The baseline characteristics of HBsAg-positive graft recipients (n = 78) and HBsAg-negative graft recipients (n = 312) are listed in Table 1. Recipient characteristics included age, sex, race, history of diabetes mellitus, history of HCC, retransplantation, urgent status, days on waiting list, whether on ventilator, whether on dialysis last 1 week, history of previous abdominal surgery, incidental tumor at OLT, MELD score, serum creatitine, serum bilirubin and cause of liver disease. Causes of liver disease were categorized as follows: HBV, HCV, alcohol, nonalcoholic steatohepatitis, autoimmune (including autoimmune hepatitis, primary biliary cirrhosis and primary sclerosing cholangitis), and other. Patients who were listed with HCV in addition to other diagnosis were included under a listing diagnosis of HCV. Patients who had a listing diagnosis of HCC were included in the cohort under their primary cause of liver disease. Donor variables included age, sex, race, body mass index (BMI), donor risk index (DRI) , non-heart-beating donor, warm ischemia time, cold ischemia time and cause of death.

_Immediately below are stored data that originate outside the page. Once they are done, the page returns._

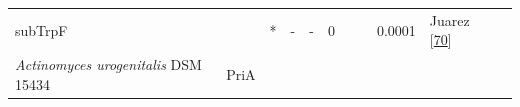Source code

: \documentclass[12pt,twoside]{reedthesis}
\begin{document}
\begin{longtable}[]{@{}lllllllllll@{}}
\begin{minipage}[t]{0.05\columnwidth}
  subTrpF\strut
  \end{minipage} & \begin{minipage}[t]{0.04\columnwidth}\raggedright\strut
  \strut
  \end{minipage} & \begin{minipage}[t]{0.04\columnwidth}\raggedright\strut
  *\strut
  \end{minipage} & \begin{minipage}[t]{0.06\columnwidth}\raggedright\strut
  -\strut
  \end{minipage} & \begin{minipage}[t]{0.06\columnwidth}\raggedright\strut
  -\strut
  \end{minipage} & \begin{minipage}[t]{0.06\columnwidth}\raggedright\strut
  0\strut
  \end{minipage} & \begin{minipage}[t]{0.05\columnwidth}\raggedright\strut
  \strut
  \end{minipage} & \begin{minipage}[t]{0.05\columnwidth}\raggedright\strut
  \strut
  \end{minipage} & \begin{minipage}[t]{0.03\columnwidth}\raggedright\strut
  0.0001\strut
  \end{minipage} & \begin{minipage}[t]{0.11\columnwidth}\raggedright\strut
  Juarez
  {[}\protect\hyperlink{ref-juarez-vazquez_evolution_2017}{70}{]}\strut
  \end{minipage}\tabularnewline
  \begin{minipage}[t]{0.15\columnwidth}\raggedright\strut
  \emph{Actinomyces urogenitalis} DSM 15434\strut
  \end{minipage} & \begin{minipage}[t]{0.05\columnwidth}\raggedright\strut
  PriA\strut
  \end{minipage} & \begin{minipage}[t]{0.04\columnwidth}\raggedright\strut
  \strut
  \end{minipage} & \begin{minipage}[t]{0.04\columnwidth}\raggedright\strut
  \strut
  \end{minipage} & \begin{minipage}[t]{0.06\columnwidth}\raggedright\strut
  \strut
  \end{minipage} & \begin{minipage}[t]{0.06\columnwidth}\raggedright\strut

\end{minipage}
\end{longtable}
\end{document}
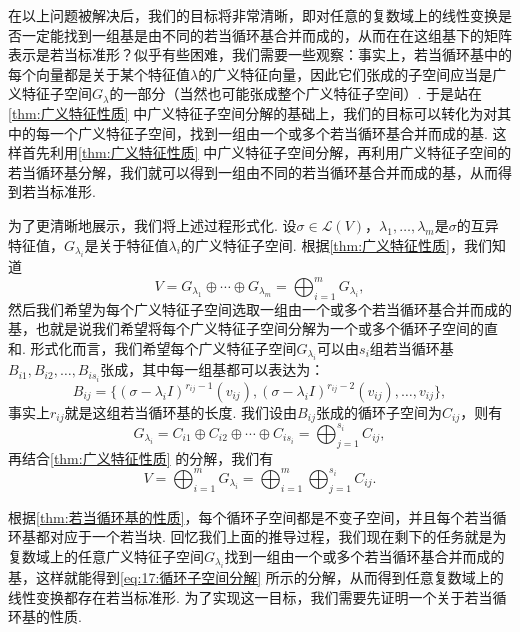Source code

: 在以上问题被解决后，我们的目标将非常清晰，即对任意的复数域上的线性变换是否一定能找到一组基是由不同的若当循环基合并而成的，从而在在这组基下的矩阵表示是若当标准形？似乎有些困难，我们需要一些观察：事实上，若当循环基中的每个向量都是关于某个特征值$\lambda$的广义特征向量，因此它们张成的子空间应当是广义特征子空间$G_\lambda$的一部分（当然也可能张成整个广义特征子空间）. 于是站在\autoref{thm:广义特征性质} 中广义特征子空间分解的基础上，我们的目标可以转化为对其中的每一个广义特征子空间，找到一组由一个或多个若当循环基合并而成的基. 这样首先利用\autoref{thm:广义特征性质} 中广义特征子空间分解，再利用广义特征子空间的若当循环基分解，我们就可以得到一组由不同的若当循环基合并而成的基，从而得到若当标准形.

为了更清晰地展示，我们将上述过程形式化. 设$\sigma\in\mathcal{L}(V)$，$\lambda_1,\ldots,\lambda_m$是$\sigma$的互异特征值，$G_{\lambda_i}$是关于特征值$\lambda_i$的广义特征子空间. 根据\autoref{thm:广义特征性质}，我们知道
\[V=G_{\lambda_1}\oplus\cdots\oplus G_{\lambda_m}=\bigoplus_{i=1}^m G_{\lambda_i},\]
然后我们希望为每个广义特征子空间选取一组由一个或多个若当循环基合并而成的基，也就是说我们希望将每个广义特征子空间分解为一个或多个循环子空间的直和. 形式化而言，我们希望每个广义特征子空间$G_{\lambda_i}$可以由$s_i$组若当循环基$B_{i1},B_{i2},\ldots,B_{is_i}$张成，其中每一组基都可以表达为：
\[B_{ij}=\{(\sigma-\lambda_iI)^{r_{ij}-1}(v_{ij}),(\sigma-\lambda_iI)^{r_{ij}-2}(v_{ij}),\ldots,v_{ij}\},\]
事实上$r_{ij}$就是这组若当循环基的长度. 我们设由$B_{ij}$张成的循环子空间为$C_{ij}$，则有
\[G_{\lambda_i}=C_{i1}\oplus C_{i2}\oplus\cdots\oplus C_{is_i}=\bigoplus_{j=1}^{s_i} C_{ij},\]
再结合\autoref{thm:广义特征性质} 的分解，我们有
\begin{equation} \label{eq:17:循环子空间分解}
    V=\bigoplus_{i=1}^m G_{\lambda_i}=\bigoplus_{i=1}^m\bigoplus_{j=1}^{s_i} C_{ij}.
\end{equation}

根据\autoref{thm:若当循环基的性质}，每个循环子空间都是不变子空间，并且每个若当循环基都对应于一个若当块. 回忆我们上面的推导过程，我们现在剩下的任务就是为复数域上的任意广义特征子空间$G_{\lambda_i}$找到一组由一个或多个若当循环基合并而成的基，这样就能得到\autoref{eq:17:循环子空间分解} 所示的分解，从而得到任意复数域上的线性变换都存在若当标准形. 为了实现这一目标，我们需要先证明一个关于若当循环基的性质.


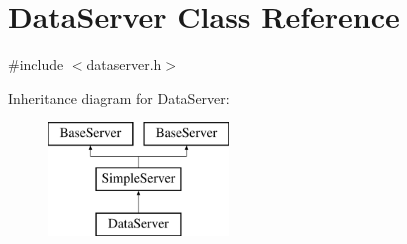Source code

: \hypertarget{classDataServer}{\section{Data\-Server Class Reference}
\label{classDataServer}
}


{\ttfamily \#include $<$dataserver.\-h$>$}

Inheritance diagram for Data\-Server\-:\begin{figure}[H]
\begin{center}
\leavevmode
\includegraphics[height=3.000000cm]{classDataServer}
\end{center}
\end{figure}
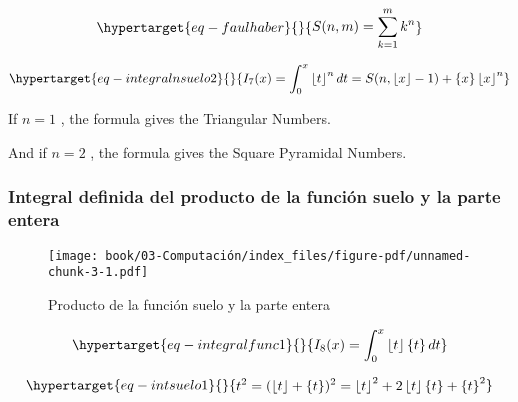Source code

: \documentclass[
  letterpaper,
  DIV=11,
  numbers=noendperiod]{scrreprt}
\begin{document}
\begin{equation}\protect\hypertarget{eq-faulhaber}{}{
\begin{multline}
S(n,m)=\sum_{k=1}^{m}{k^n}
\end{multline}
}\label{eq-faulhaber}\end{equation}

\begin{equation}\protect\hypertarget{eq-integralnsuelo2}{}{
\begin{multline}
I_{7}(x) = \int_0^x \left\lfloor t \right\rfloor^n dt =
S(n, \left\lfloor x \right\rfloor - 1) +
\left\{ x \right\}\left\lfloor x \right\rfloor^n
\end{multline}
}\label{eq-integralnsuelo2}\end{equation}

If \(n=1\) , the formula gives the Triangular Numbers.

And if \(n=2\) , the formula gives the Square Pyramidal Numbers.

\hypertarget{integral-definida-del-producto-de-la-funciuxf3n-suelo-y-la-parte-entera}{%
\subsubsection{Integral definida del producto de la función suelo y la
parte
entera}\label{integral-definida-del-producto-de-la-funciuxf3n-suelo-y-la-parte-entera}}

\begin{figure}

{\centering \texttt{[image: book/03-Computación/index\_files/figure-pdf/unnamed-chunk-3-1.pdf]}

}

\caption{Producto de la función suelo y la parte entera}

\end{figure}

\begin{equation}\protect\hypertarget{eq-integralfunc1}{}{
\begin{multline}
I_{8}(x) = \int_0^x \left\lfloor t \right\rfloor \left\{ t \right\} dt
\end{multline}
}\label{eq-integralfunc1}\end{equation}

\begin{equation}\protect\hypertarget{eq-intsuelo1}{}{
\begin{multline}
t^2=(\left\lfloor t \right\rfloor + \left\{ t \right\})^2 =
{\left\lfloor t \right\rfloor}^{2} + 2 \left\lfloor t \right\rfloor \left\{ t \right\} + \left\{ t \right\}^2
\end{multline}
}\label{eq-intsuelo1}\end{equation}
\end{document}
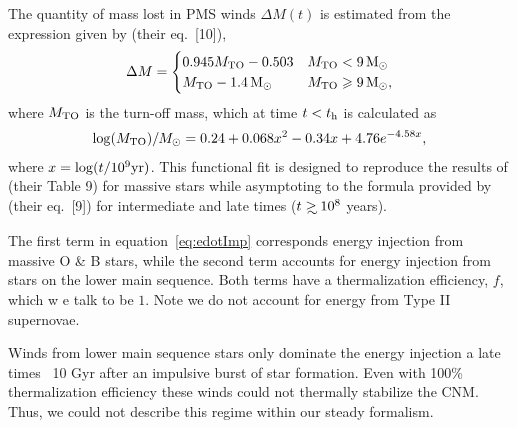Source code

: The quantity of mass lost in PMS winds $\Delta M(t)$ is estimated from
the expression given by \citet{CiottiOstriker:2007a} (their eq.~[10]),
\begin{align}
\Delta M=
\begin{cases}
0.945 M_{\rm TO}-0.503 & M_{\rm TO} < 9 \,{\rm M_\odot}\\
 M_{\rm TO}-1.4 \,{\rm M_\odot} &  M_{\rm TO} \geqslant 9 \,{\rm M_\odot},
\end{cases}
\end{align}
where $M_{\rm TO}$ is the turn-off mass, which at time $t < t_{\rm h}$ is calculated as
\begin{align}
\log(M_{\rm TO})/M_{\odot} =0.24 + 0.068 x^2-0.34 x+4.76 e^{-4.58 x},
\end{align}
where $x=\log(t/10^9 {\rm yr})$.  This functional fit is designed
to reproduce the results of \citet{MaederMeynet:1987a} (their Table 9)
for massive stars while asymptoting to the formula provided by
\citet{CiottiOstriker:2007a} (their eq.~[9]) for intermediate and late
times ($t \gsim 10^8$ years).

The first term in equation~\eqref{eq:edotImp} corresponds energy
injection from massive O \& B stars, while the second term accounts
for energy injection from stars on the lower main sequence. Both terms
have a thermalization efficiency, $f$, which w e talk to be $1$. Note
we do not account for energy from Type II supernovae. 

Winds from lower main sequence stars only dominate the energy
injection a late times ~10 Gyr after an impulsive burst of star
formation. Even with 100\% thermalization efficiency these winds could
not thermally stabilize the CNM. Thus, we could not describe this
regime within our steady formalism.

Since the two groups were well matched prior to analysis as per protocol, there were no statistical differences in most donor and recipient characteristics between recipients with HBsAg-positive grafts and those with HBsAg-negative grafts. However, some differences were noted between the two groups. Recipients with HBsAg-positive grafts were more likely to have received previous abdominal surgery (32.7% versus 20.5%; P = 0.039) prior to transplant. A higher proportion of patients who received an HBsAg-positive graft were infected with HBV infection (19.2% versus 7.2%, P=0.002).

Graft and patient survival

A total of 28 (35.9%) HBsAg-positive graft recipients and 113 (36.2%) HBsAg-negative graft recipients lost their grafts. At 1, 5, and 10 years, graft survival rates were 82%, 66%, and 49% for recipients with HBsAg-positive grafts and 81%, 64%, 51% for recipients with HBsAg-negative grafts, respectively (Log rank P=0.954) (Fig. 2A).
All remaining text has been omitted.